Berger doubts Strategy Group can save F1

Roberto Merhi has arguably the least enviable job in all of formula one -- the slowest driver at the wheel of the slowest car.

So slow is the Spaniard's Manor in Barcelona that he would also have qualified dead last for the this weekend's GP2 race on the very same circuit.

"It's not easy," the rookie confirmed to Spanish reporters at his home race.

"You cannot go as fast in the corners as you would like, so you have to adapt to that. No -- it's not easy," Merhi repeated.

For some, the fact the entire GP2 field - even the backmarkers - are faster than Merhi is a sure sign that formula one as a whole needs to speed up.

Bernie Ecclestone urgently wants the cars to be louder, more powerful and harder to drive, but F1 legend Gerhard Berger said even the F1 supremo's hands are tied.

Next week, the Strategy Group will meet at Ecclestone's Biggin Hill airport facility to discuss making changes to the rules, but Berger is not confident.

"They are never able to agree," he told Austria's APA news agency, "because everyone only fights for their own interests.

"But the sport and the fans are screaming for improvements. Formula one needs to be run by a professional dictator," Berger argued.

The Strategy Group does include the big teams, Ecclestone and the FIA, but Berger says it is still unlikely to be able to agree a direction for the future.

"It's been a long time since a decent decision has come out of a meeting," said the Austrian, who is close to Red Bull's dissatisfied team owner Dietrich Mateschitz.

"Someone needs to make the decisions.
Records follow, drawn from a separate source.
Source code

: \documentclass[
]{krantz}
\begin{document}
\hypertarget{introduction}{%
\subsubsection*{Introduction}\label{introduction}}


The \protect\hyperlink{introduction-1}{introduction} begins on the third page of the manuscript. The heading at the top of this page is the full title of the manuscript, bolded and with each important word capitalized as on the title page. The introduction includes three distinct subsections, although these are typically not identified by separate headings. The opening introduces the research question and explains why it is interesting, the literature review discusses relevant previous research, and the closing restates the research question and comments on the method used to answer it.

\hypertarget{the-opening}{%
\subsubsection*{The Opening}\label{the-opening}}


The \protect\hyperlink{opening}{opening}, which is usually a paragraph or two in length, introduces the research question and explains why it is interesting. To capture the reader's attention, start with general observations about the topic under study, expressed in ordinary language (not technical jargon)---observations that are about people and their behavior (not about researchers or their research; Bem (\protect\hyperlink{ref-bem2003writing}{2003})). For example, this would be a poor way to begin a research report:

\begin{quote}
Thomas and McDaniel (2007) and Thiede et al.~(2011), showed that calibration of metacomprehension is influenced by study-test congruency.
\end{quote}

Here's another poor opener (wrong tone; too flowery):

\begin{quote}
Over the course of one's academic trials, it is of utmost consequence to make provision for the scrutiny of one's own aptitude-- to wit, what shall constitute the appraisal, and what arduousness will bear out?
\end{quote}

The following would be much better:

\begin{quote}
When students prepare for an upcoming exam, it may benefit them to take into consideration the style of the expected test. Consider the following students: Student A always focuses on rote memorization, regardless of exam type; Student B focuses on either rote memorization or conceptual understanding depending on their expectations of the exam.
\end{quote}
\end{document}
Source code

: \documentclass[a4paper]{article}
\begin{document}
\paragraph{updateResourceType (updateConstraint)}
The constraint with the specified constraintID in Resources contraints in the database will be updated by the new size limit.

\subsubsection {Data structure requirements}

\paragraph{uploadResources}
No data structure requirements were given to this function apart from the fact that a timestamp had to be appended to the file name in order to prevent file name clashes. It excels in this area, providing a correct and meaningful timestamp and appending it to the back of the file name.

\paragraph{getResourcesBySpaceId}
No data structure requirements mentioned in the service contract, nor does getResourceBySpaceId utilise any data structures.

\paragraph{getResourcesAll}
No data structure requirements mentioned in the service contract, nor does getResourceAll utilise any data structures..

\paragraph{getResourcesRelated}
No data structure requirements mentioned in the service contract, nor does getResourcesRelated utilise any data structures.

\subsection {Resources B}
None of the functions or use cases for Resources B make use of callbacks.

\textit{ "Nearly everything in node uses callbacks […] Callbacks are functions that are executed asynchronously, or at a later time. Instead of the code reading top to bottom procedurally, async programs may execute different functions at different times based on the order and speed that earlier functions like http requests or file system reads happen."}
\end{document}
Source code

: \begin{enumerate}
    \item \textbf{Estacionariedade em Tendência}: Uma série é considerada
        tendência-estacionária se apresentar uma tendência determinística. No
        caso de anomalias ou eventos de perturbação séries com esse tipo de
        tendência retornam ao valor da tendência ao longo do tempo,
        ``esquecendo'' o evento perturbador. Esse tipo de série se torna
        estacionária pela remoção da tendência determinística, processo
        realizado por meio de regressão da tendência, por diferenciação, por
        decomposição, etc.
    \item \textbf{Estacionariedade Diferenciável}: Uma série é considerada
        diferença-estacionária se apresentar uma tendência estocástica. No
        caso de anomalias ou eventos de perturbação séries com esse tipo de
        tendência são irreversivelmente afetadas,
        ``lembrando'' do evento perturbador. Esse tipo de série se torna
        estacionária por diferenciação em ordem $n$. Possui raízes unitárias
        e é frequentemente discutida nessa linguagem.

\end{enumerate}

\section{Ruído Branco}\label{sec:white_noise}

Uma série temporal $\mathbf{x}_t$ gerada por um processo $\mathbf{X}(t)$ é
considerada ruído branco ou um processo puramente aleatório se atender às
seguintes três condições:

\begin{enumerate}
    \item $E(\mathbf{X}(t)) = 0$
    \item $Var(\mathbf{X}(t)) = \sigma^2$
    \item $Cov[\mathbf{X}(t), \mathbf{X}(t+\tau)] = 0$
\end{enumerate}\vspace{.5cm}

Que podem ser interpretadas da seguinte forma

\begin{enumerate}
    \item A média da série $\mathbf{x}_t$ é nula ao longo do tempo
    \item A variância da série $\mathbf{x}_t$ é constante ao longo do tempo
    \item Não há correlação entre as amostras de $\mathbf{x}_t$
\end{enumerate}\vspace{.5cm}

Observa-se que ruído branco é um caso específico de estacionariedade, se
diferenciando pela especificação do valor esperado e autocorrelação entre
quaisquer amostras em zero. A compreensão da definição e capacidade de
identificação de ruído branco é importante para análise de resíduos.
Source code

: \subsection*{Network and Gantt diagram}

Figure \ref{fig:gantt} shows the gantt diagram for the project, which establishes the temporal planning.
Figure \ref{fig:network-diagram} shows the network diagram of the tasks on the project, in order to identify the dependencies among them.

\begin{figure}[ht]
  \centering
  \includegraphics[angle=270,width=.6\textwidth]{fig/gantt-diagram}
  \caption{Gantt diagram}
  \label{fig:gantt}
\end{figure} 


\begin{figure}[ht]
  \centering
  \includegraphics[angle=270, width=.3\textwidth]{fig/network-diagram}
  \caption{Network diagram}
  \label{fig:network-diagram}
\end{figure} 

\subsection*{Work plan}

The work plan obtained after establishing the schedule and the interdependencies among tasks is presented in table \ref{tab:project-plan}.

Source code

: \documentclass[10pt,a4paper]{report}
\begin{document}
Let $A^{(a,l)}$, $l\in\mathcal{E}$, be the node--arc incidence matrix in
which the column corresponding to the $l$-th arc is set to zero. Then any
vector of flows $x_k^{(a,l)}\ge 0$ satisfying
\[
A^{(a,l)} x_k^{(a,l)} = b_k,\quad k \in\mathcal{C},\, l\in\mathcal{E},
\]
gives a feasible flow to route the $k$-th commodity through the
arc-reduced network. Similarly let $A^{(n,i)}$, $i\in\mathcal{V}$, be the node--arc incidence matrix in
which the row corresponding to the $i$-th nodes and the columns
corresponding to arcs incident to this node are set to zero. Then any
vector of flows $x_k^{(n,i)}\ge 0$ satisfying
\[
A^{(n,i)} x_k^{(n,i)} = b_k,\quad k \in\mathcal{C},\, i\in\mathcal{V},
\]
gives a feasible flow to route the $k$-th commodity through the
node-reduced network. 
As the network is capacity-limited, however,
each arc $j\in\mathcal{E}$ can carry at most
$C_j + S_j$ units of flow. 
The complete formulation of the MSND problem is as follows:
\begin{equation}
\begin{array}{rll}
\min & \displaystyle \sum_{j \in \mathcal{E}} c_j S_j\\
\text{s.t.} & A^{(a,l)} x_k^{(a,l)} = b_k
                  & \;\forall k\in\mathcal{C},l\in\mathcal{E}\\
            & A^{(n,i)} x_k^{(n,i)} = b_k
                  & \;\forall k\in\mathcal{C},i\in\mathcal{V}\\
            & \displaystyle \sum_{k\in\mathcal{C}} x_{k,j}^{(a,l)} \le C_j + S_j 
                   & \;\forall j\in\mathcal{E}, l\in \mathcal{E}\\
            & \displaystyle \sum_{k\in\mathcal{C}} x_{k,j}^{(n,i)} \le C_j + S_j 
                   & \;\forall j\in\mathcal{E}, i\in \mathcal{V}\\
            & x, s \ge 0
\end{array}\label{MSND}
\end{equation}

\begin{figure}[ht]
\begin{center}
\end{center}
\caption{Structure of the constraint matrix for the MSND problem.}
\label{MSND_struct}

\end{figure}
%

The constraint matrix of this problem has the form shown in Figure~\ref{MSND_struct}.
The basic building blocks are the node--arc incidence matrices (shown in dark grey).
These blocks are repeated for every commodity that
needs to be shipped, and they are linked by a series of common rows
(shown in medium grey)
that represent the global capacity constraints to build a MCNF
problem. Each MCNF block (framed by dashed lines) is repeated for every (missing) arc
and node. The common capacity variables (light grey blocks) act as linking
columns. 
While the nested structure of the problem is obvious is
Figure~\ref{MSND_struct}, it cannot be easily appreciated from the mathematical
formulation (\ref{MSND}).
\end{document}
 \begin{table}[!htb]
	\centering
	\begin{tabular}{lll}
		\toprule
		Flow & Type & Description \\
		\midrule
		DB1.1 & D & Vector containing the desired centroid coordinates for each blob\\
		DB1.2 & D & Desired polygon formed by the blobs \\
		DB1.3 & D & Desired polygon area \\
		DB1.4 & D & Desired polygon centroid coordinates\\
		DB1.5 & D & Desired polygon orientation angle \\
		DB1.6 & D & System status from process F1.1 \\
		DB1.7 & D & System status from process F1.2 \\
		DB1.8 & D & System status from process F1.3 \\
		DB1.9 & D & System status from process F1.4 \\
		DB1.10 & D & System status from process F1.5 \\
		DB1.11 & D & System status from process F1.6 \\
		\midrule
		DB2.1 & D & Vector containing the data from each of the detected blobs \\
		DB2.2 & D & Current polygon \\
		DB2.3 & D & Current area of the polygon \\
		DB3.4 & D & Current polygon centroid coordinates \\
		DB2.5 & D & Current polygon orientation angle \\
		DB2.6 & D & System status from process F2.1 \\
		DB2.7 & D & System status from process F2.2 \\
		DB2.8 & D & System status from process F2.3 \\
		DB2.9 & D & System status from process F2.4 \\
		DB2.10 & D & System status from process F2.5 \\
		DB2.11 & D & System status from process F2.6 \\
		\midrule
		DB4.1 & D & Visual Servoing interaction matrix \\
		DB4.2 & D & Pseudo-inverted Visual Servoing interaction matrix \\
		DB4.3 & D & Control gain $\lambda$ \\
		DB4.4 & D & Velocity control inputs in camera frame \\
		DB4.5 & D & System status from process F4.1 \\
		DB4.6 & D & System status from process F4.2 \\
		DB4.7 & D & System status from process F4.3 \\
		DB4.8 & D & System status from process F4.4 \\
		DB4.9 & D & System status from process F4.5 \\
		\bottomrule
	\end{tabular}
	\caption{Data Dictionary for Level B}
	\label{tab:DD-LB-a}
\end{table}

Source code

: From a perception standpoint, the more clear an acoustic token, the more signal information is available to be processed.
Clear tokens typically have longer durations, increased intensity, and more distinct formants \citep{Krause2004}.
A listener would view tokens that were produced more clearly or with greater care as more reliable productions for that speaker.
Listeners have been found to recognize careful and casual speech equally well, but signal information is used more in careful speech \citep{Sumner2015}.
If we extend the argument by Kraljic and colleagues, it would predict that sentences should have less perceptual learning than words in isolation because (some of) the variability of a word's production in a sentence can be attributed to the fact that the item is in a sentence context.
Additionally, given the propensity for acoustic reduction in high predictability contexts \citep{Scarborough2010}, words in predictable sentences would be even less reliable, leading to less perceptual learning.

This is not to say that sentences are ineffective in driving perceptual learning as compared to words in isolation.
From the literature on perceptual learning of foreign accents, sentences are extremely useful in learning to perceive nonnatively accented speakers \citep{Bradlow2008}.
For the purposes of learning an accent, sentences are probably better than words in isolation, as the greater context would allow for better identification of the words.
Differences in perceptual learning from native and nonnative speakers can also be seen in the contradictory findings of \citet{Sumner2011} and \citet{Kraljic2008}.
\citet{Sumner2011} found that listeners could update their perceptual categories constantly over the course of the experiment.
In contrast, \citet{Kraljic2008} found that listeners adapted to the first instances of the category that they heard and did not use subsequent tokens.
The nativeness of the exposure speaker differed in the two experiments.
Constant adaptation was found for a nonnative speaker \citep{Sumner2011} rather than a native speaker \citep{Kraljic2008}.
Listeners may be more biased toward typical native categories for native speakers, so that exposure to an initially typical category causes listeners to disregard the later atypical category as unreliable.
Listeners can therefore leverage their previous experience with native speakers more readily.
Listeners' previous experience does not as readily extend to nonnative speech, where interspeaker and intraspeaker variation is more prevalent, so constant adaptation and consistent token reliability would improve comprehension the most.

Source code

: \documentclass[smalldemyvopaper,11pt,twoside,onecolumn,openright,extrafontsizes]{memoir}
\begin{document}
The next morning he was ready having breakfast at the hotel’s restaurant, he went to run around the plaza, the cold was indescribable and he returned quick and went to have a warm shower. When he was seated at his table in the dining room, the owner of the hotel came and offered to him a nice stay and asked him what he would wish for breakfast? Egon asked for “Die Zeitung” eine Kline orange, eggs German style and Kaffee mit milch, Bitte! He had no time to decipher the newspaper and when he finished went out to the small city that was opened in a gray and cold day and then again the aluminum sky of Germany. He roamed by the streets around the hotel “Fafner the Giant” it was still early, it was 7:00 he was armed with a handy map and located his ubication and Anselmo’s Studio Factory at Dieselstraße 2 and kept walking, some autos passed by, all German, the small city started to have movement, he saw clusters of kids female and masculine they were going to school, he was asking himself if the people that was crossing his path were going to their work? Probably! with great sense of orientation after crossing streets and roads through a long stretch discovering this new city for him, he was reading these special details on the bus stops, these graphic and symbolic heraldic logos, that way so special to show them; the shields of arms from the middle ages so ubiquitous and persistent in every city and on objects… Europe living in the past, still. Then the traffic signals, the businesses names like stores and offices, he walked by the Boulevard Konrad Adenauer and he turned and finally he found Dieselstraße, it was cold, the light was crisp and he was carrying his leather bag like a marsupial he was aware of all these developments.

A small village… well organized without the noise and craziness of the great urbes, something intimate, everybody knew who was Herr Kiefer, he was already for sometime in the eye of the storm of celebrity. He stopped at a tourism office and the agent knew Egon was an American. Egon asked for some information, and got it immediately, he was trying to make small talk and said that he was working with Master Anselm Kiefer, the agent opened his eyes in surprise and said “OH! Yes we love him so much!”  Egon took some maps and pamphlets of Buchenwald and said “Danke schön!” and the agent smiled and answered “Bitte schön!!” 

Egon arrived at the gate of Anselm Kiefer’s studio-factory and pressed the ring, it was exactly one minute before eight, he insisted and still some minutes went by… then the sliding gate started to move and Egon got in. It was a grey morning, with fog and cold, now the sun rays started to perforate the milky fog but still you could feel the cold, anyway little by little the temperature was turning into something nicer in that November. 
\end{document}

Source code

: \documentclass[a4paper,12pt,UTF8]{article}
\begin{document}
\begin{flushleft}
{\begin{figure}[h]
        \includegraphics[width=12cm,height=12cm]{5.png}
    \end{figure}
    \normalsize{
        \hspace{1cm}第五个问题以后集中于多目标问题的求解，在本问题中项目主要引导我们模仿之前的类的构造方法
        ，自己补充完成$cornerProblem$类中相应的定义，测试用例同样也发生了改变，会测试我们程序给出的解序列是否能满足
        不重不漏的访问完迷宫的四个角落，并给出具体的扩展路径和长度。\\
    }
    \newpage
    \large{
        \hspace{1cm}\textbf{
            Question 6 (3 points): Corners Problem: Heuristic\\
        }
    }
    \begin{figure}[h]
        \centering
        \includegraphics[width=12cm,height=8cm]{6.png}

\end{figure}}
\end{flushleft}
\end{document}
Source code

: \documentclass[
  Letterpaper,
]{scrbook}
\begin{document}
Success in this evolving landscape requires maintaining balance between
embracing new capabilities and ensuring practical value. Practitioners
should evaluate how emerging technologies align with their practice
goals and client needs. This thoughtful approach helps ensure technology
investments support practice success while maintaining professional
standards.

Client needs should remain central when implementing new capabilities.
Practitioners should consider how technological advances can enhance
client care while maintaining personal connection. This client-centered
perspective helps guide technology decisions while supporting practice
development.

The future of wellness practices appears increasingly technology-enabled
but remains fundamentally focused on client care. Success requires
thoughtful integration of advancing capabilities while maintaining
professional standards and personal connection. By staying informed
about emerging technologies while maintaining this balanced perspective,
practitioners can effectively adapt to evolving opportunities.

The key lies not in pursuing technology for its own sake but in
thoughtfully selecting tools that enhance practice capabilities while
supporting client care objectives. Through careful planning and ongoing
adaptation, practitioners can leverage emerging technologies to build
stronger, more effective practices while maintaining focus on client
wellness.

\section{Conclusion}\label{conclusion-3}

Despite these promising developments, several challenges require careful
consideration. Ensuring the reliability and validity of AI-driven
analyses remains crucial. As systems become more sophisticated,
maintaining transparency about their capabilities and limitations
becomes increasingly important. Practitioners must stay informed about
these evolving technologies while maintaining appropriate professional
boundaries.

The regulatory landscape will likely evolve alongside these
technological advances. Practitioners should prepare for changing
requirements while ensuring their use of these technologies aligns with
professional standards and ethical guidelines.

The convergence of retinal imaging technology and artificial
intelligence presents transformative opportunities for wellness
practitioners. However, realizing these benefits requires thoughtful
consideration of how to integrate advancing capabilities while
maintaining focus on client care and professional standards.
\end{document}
Bernie has done a very good job in the past -- he needs to try to get it back in his hands," Berger insisted.

He also points the finger at F1's governing body, led by FIA president Jean Todt, for contributing to the predicament Red Bull finds itself in.

The former title-winning team is now struggling with Renault power and "The tragedy is that (Red Bull) has no real alternative".

But he said the FIA has a duty to "ensure that teams can be equipped with competitive engines. Otherwise it makes no sense for them".